El gobierno de Cambiemos se enfrenta a dos problemas económicos de relevante gravedad: uno heredado y otro auto generado. El problema heredado fue la ausencia de una estrategia de desarrollo viable y sostenible que le permitiera al país generar un nivel suficiente de recursos para satisfacer con justicia y equidad las necesidades de su población e insertarse en un mundo complejo y cambiante con mayor grado de autonomía y decisión sobre su futuro.
Por otro lado, aunque había sido negado en su campaña, el cambio propuesto por el macrismo se basó en repetir una receta ya fracasada: la apertura comercial indiscriminada, la liberalización y desregulación de los mercados especialmente el de cambio, la centralidad de la renta financiera y la dependencia del capital foráneo.
La implementación de este esquema económico, no sólo fue desacertada por un mal diagnóstico del contexto mundial, sino que a su vez estuvo plagada de errores e inconsistencias que desembocaron en el segundo gran problema auto generado: la profunda incertidumbre acerca de cómo el gobierno saldrá de los graves desequilibrios a los que condujo la economía nacional.
Estos desequilibrios son, básicamente, el déficit externo (cuenta corriente) generado por el exceso de demanda de divisas; el déficit fiscal (incluyendo el cuasifiscal, originado por el BCRA) generado por la caída de la recaudación en términos reales y el crecimiento de los intereses de la deuda pública; y el desorden generado en los precios relativos que dificulta y paraliza el desarrollo de los negocios y congela la inversión.
El cambio de gabinete no debe interpretarse como un cambio de fondo en el desarrollo de la política económica. Con el pedido de asistencia al Fondo Monetario Internacional, se acabaron las ideas propias; el gobierno ahora pide ayuda para contener lo que ya es una aguda crisis de confianza, no precipitada por los argentinos de a pie (que fueron defraudados por las falsas promesas de campaña y castigados por las medidas del gobierno), sino fundamentalmente por quienes fueron los beneficiarios de un esquema basado en la especulación y la renta financiera.

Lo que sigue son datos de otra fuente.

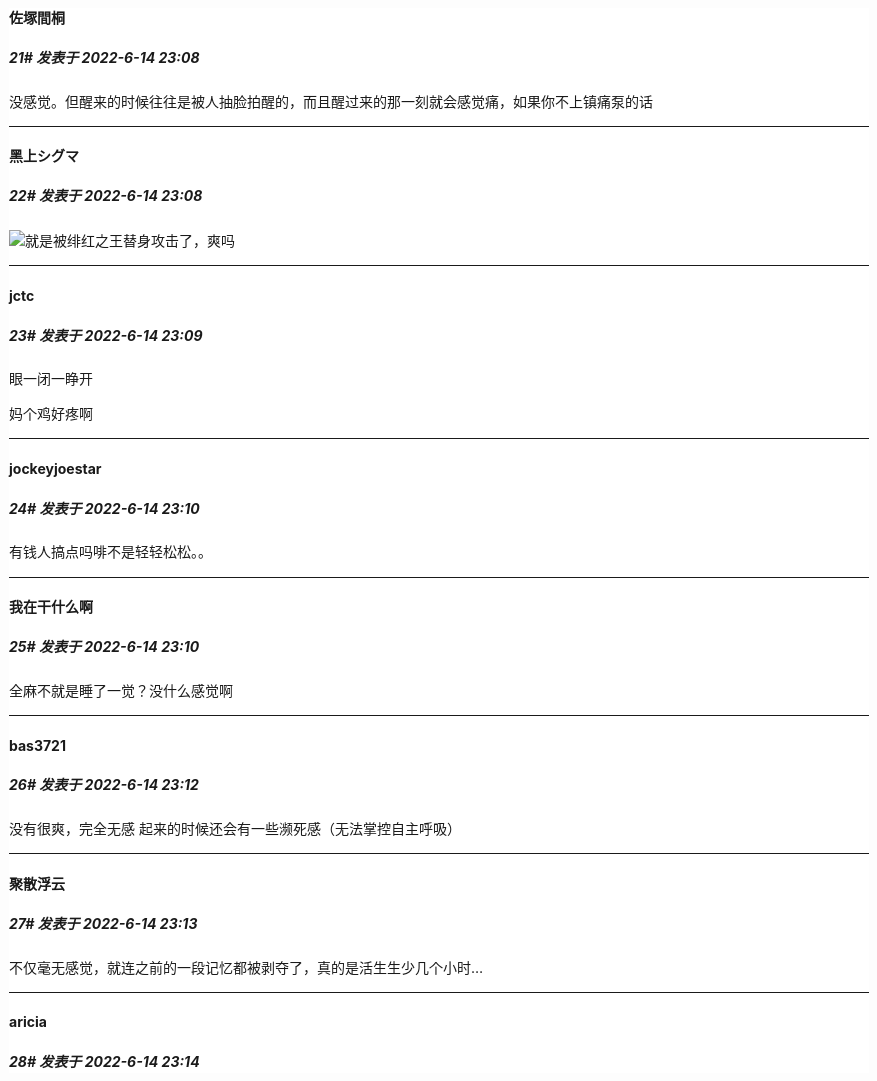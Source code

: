 ####  佐塚間桐  
##### 21#       发表于 2022-6-14 23:08

没感觉。但醒来的时候往往是被人抽脸拍醒的，而且醒过来的那一刻就会感觉痛，如果你不上镇痛泵的话

*****

####  黑上シグマ  
##### 22#       发表于 2022-6-14 23:08

<img src="https://static.saraba1st.com/image/smiley/face2017/002.png" referrerpolicy="no-referrer">就是被绯红之王替身攻击了，爽吗

*****

####  jctc  
##### 23#       发表于 2022-6-14 23:09

眼一闭一睁开

妈个鸡好疼啊

*****

####  jockeyjoestar  
##### 24#       发表于 2022-6-14 23:10

有钱人搞点吗啡不是轻轻松松。。  

*****

####  我在干什么啊  
##### 25#       发表于 2022-6-14 23:10

全麻不就是睡了一觉？没什么感觉啊

*****

####  bas3721  
##### 26#       发表于 2022-6-14 23:12

没有很爽，完全无感 起来的时候还会有一些濒死感（无法掌控自主呼吸）

*****

####  聚散浮云  
##### 27#       发表于 2022-6-14 23:13

不仅毫无感觉，就连之前的一段记忆都被剥夺了，真的是活生生少几个小时…

*****

####  aricia  
##### 28#       发表于 2022-6-14 23:14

Las perspectivas no son buenas para la Argentina, en vista de que el gobierno se ha planteado seguir a rajatabla las recomendaciones del FMI que, como se sabe, prioriza el repago de las deudas que el país tiene con los acreedores internacionales. De seguir obstinado con este camino, debe esperarse que las medidas económicas que se sucedan de aquí en más, vayan en contra del bienestar de los argentinos y de las posibilidades concretas de emprender un sendero de crecimiento, tal vez moderado y austero, pero orientado al interés nacional y con autonomía de las apetencias de los capitales foráneos.
Atrás quedaron las promesas de campaña, y tal como lo afirmó el propio gobierno, la inflación será mayor a la esperada, el producto crecerá menos de lo proyectado y la fuerte devaluación que ya está operando impactará regresivamente, haciendo que el poder adquisitivo de los asalariados y sectores más vulnerables se vea seriamente afectado.
Sin dudas, con este plan, y al margen de la cosmética que significa el cambio de nombres en el gabinete, los argentinos seremos más pobres, habrá más injusticia social, mayor dependencia externa, y más bajo nivel de vida de la población.
No es cierto que la Argentina no tenga otro camino que el que está tomando el actual gobierno. El primer cambio que debe hacer radica en redefinir sus prioridades políticas y proponer un modelo de crecimiento y desarrollo que contenga al conjunto del pueblo argentino. No se trata de estabilizar para seguir sumergidos en la pobreza, la dependencia económica y la injusticia,sino en una propuesta que utilice los enormes recursos de la Argentina para lograr salir de la crisis y proyectarnos a una economía productiva, con inclusión e insertada en un mundo interdependiente, que nos permita gozar libremente de los beneficios a todos los ciudadanos.